The Ultimate Guide to Normalize Data in Python
Normalizing data in Python can be done in one of several ways, either with or without using libraries such as sklearn. Python is a popular programming language for data science due to its ease of use, helpful and active community. And programming Python lets developers use data science and machine learning libraries to make working with large amounts of data more manageable, easier, and quicker.
By normalizing data and making the data sets a consistent scale, for example, 0 to 1, data analysis simplifies, and the machine learning algorithms can produce faster results. You’ll see various hypothetical examples of data sets being normalized later on.
In this article on how to normalize data in Python, you’ll learn about:
- What the Python programming language is
- The basics of programming mathematical formulas for normalization in Python
- The technical details of how to normalize data in Python using Python code and libraries
- The different ways how to normalize data in Python
What Is The Python Programming Language?
Python is an object-oriented programming language. In recent years, it remains one of the most-used and in-demand programming languages, particularly for back-end software development, app development, and data science.
It is also used to automate tasks like data analysis, data collection, data visualization, and data normalization from large data sets. With the help of complex Python libraries, it has become easier to streamline and automate this coding language to execute these tasks with little to no error.
These libraries and frameworks also save developers time writing code that would otherwise have to be written repetitively. Plus, using Python for data science and data normalization has proven beneficial as numerous data science and machine learning specific libraries, like the Pygame library, are available to developers.
What Is The Benefit Of Using The Python Programming Language?
There are countless benefits to using Python, depending on the project you’re working on, as it is a versatile and easy language to learn and use.
One benefit is that it has a very active and large community around it where you can find answers to questions if you need help with a Python coding project. Users are continuously helping others with tutorials found online, contributing to ongoing projects. Plus, most Python libraries are free and available to the public for use in public or private Python programs.
Another benefit is that Python has high compatibility with other platforms. It is a cross-platform language, meaning you can use it on different operating systems and platforms without having to modify it.

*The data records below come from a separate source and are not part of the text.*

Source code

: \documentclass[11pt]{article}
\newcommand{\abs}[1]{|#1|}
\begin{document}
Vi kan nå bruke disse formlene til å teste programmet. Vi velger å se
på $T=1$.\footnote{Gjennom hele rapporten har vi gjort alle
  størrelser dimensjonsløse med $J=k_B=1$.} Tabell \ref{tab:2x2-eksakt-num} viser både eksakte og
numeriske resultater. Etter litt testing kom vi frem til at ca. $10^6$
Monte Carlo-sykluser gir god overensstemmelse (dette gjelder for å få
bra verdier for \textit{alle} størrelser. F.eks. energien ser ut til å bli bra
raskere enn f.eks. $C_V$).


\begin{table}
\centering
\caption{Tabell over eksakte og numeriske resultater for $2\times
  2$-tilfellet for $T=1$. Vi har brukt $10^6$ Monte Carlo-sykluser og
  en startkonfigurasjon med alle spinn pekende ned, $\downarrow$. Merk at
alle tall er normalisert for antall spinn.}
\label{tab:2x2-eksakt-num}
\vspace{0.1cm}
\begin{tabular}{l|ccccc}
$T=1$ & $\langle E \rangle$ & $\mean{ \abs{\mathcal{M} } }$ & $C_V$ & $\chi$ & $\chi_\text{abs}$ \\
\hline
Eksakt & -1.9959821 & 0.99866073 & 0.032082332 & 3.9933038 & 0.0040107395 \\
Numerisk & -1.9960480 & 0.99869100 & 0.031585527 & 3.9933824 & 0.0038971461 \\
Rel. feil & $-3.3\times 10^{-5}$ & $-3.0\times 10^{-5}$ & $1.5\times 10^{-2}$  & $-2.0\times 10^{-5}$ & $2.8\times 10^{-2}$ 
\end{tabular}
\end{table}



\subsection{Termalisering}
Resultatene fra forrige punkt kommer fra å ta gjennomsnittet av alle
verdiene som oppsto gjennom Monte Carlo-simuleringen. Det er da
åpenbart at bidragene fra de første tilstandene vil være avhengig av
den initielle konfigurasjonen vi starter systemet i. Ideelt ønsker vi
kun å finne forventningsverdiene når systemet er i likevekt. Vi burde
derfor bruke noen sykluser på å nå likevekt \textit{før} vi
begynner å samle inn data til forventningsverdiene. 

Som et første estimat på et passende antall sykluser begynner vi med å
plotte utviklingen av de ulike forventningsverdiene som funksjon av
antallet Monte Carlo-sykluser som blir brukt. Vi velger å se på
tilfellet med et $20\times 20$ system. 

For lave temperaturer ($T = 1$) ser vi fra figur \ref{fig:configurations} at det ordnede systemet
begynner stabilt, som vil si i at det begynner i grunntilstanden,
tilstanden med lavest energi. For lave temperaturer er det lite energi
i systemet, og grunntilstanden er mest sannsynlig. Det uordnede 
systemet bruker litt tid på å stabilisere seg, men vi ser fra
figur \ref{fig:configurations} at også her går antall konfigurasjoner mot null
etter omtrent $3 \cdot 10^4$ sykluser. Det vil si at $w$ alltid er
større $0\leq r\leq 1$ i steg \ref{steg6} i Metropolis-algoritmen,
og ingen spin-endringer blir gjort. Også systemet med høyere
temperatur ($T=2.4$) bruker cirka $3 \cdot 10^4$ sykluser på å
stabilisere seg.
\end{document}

Additionally, it is not confined to closed-source systems, such as the programming language C#, which was programmed to only be used on the .NET framework.
Several Python libraries specific to data science can be used for data collection—such as web scraping libraries, data manipulation, data visualization, and data interpretation. These include resources like NumPy, Pandas, and Matplotlib as well as the machine learning library known as sklearn, also known as sci-kit learn, as you’ll see in this article.
What Does Normalizing Data Mean?
Data science works to extract meaningful insights from data. This information could be in the form of any factual data that is recorded to make some kind of conclusion based on the data. For example, the data may help a business optimize performance, increase sales, cut costs, or make some kind of strategic decision.
Often when using data sets in machine learning, the data is not sorted or processed in its raw form. This makes it difficult to analyze the data for the insights you are looking for. Thus, to gain some form of understanding of the data, it needs to be processed even if the data set has differing units or scales.
For example, you may have a data set with two numerical features: age and income. The numbers in one column represent age and the numbers in the other column represent income.
Person | Age | Income |
Tom | 18 | 17,800 |
Richard | 56 | 32,000 |
Harry | 28 | 78,200 |
Mary | 41 | 64,000 |
In the example above, the numbers for the age column have a minimum of 18 and a maximum of 56, while the numbers in the income column have a minimum of 17,800 and a maximum of 78,200.
The numbers are not on the same scale, as the age numbers are all two digits and the income numbers are all five digits. If you want to use this data set in machine learning, the larger feature could lead to a bias and a faulty prediction.
The way that data science and machine learning fields can get useful information from data that have varying features, or variables, on a common scale is with data normalization. Data normalization is the rescaling of numeric attributes to a common range, typically the 0 to 1 range.
Normalizing the numbers makes it so that the values in the columns are scaled without there being a distortion in the difference of the values. You may want to do this because machine learning algorithms converge faster and perform better when the scales are lower. Plus, normalizing data in this way can produce better and faster results. This process of making features more suitable for machine learning is called feature scaling.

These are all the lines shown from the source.